Sunday, July 17, 2011

The Roads Traveled

As I made the annual trek to my summer cottage hidden far out on the north fork of Long Island, the tail of Whitman’s “fish-shape Paumanok,” I skirted (slowly) the southern edge of The City.  To the northwest, in “Mannahatta,” a tunnel-boring machine, deep underground, devoured Manhattan Schist, carving out massive tunnels for the newest line of the New York City subway system.  (Anna Kuchment, Underground Railroad: A Peek Inside New York City's Subway Line of the Future, Scientific American, July 13, 2011.)

The trinity of convoluted and folded bedrock formations beneath the Island of Manhattan – Manhattan Schist, Inwood Marble, and  Fordham Gneiss – rises and falls deep beneath the surface, dictating the peaks and valleys in the Manhattan skyline as skyscrapers seek stable bedrock.  To this amateur, the geologic history of Manhattan Island baffles.   The North American Tunneling:  2008 Proceedings (edited by Michael F. Roach) puts it nicely, "The geology of Manhattan is an open question" and proceeds to describe a complex interplay of rocks and forces.  Betsy McCully offers an accessible explanation on her website New York Nature.

The Manhattan Schist, a “blend of granite, mica, gneiss and garnet” as Kuchment describes it, perplexes the experts with apparently no agreement as to its age.  A billion years – back into the Precambrian – as McCully suggests?  Geologists Pamela and Patrick Brock think otherwise, positing that, “though its age and origin have been unclear,” it is an allochthon (a large block or sheet of rock moved a substantial distance by tectonic forces) formed approximately 570 million years ago, which would put it closer to the end of the Precambrian, in the Ediacaran Period.  (Bedrock Geology of New York City:  More Than 600 M.Y. of Geologic History, Field Guide for Long Island Geologists Field Trip, October 27, 2001.)  I find myself confused over the U.S. Geological Survey treatment of this rock.  Its online spatial data proffers a conservative estimate of the age of the Manhattan Formation that also highlights the uncertainty of it all.  The entry for “Geologic Age” for this formation is a definitive “Ordovician?”  (That would be 488 to 444 mya.)  The entire USGS spatial data description of the Formation seems composed mostly of question marks.  Yet, in a separate treatment of the geology of northern Manhattan Island, the USGS refers to the "Cambrian Manhattan Formation."

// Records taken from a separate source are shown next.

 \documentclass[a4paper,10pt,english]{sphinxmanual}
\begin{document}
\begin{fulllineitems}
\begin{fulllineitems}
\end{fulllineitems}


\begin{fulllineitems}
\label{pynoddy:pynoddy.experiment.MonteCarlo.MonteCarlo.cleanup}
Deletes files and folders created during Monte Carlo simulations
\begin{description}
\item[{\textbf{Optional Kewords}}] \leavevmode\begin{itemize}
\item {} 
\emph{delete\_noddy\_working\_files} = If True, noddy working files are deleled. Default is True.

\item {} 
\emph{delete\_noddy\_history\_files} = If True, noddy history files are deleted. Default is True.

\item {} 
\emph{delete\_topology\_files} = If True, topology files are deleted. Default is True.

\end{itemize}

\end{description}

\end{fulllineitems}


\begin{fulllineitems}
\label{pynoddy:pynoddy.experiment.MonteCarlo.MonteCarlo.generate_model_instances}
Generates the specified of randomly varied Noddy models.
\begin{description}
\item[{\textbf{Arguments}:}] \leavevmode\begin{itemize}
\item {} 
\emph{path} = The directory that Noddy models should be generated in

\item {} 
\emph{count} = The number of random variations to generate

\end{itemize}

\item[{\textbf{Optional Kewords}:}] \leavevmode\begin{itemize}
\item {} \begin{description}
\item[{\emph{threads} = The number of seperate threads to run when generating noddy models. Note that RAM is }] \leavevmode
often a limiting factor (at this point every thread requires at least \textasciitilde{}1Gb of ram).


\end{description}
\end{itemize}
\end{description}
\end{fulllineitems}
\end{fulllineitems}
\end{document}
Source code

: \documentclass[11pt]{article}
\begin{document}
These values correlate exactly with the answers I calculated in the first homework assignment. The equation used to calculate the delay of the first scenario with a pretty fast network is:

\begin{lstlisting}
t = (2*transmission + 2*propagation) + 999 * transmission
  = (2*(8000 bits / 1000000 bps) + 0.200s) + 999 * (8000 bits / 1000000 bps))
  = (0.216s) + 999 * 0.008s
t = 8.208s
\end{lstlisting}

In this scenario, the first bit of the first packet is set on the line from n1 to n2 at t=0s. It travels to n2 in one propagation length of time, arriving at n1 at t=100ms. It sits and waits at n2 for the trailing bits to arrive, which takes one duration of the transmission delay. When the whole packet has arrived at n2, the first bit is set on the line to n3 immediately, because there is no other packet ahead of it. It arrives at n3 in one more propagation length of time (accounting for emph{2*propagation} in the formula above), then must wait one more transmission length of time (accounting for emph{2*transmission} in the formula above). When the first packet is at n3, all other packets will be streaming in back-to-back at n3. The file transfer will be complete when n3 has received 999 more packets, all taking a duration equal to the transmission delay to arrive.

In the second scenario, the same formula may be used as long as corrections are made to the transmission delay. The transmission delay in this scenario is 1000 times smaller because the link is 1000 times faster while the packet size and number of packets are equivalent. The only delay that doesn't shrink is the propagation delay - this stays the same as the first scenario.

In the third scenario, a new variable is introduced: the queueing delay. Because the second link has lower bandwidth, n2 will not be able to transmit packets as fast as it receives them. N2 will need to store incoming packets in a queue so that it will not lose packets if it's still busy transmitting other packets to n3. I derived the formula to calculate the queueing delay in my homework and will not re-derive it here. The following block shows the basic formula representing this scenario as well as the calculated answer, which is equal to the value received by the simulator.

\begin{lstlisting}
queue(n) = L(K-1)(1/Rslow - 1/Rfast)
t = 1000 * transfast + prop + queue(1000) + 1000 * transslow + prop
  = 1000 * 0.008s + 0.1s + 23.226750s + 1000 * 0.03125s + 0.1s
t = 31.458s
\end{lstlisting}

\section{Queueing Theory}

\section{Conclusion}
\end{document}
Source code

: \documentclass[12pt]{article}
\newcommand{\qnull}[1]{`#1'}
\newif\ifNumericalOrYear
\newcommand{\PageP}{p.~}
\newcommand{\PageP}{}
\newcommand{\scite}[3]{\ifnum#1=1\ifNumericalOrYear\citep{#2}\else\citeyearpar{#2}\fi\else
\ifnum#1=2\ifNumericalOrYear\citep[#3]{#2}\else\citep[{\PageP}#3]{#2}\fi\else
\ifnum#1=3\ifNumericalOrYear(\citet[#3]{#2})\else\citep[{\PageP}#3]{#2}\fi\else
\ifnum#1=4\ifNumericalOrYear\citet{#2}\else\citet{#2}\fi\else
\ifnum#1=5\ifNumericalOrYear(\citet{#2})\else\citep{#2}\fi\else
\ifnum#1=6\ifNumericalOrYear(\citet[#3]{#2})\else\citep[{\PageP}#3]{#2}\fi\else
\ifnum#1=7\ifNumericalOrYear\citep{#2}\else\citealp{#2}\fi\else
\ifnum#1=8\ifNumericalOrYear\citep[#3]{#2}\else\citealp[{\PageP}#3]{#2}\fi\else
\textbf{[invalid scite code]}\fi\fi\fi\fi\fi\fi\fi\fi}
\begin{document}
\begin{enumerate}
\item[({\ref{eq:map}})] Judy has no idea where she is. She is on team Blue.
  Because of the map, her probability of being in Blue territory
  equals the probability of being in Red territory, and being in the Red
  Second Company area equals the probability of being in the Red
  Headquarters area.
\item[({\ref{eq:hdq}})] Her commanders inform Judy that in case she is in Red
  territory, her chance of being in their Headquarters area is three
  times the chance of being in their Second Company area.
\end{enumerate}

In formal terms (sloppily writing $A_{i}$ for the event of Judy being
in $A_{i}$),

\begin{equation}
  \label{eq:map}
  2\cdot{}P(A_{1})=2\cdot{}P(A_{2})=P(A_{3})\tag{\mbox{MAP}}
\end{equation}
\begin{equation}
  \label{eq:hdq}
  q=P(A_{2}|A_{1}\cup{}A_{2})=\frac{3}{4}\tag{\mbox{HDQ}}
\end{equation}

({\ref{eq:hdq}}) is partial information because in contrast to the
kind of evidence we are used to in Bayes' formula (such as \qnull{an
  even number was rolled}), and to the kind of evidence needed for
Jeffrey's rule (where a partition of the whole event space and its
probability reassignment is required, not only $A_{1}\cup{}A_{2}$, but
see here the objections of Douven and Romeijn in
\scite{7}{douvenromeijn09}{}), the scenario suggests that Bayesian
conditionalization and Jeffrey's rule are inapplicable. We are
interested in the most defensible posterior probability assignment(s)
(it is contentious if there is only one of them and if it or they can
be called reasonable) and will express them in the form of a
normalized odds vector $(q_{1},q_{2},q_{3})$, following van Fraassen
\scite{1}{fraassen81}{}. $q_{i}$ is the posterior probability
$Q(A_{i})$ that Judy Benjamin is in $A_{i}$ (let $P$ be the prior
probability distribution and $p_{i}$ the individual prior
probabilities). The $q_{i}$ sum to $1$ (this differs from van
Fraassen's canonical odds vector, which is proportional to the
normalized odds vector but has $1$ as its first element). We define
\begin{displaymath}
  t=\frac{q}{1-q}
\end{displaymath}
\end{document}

Regardless, this is very old rock and now, after being ground up to make way for commuters, it lives on, in a way.  A stream of trucks hauls away the crushed rock to city construction sites.  I don’t know if that’s a pleasing thought or not, this product of magnificent powerful forces being used for building up land or landscaping.  For some reason, I think of Rodney Dangerfield, “I don’t get no respect.”

Of course, this goes on all the time.  For better or worse (frequently the latter), we humans are equal opportunity users of the materials that surround us.  I love the buildings made of Indiana limestone that grace so many capital cities across the country.  To peer closely at these walls is to look back millions of years at massive numbers of fossilized remains (death on an incredible scale).  Curiously, I’ve never been upset about diatomaceous earth, that fossiliferous sedimentary rock, being used for, heaven forbid, kitty litter.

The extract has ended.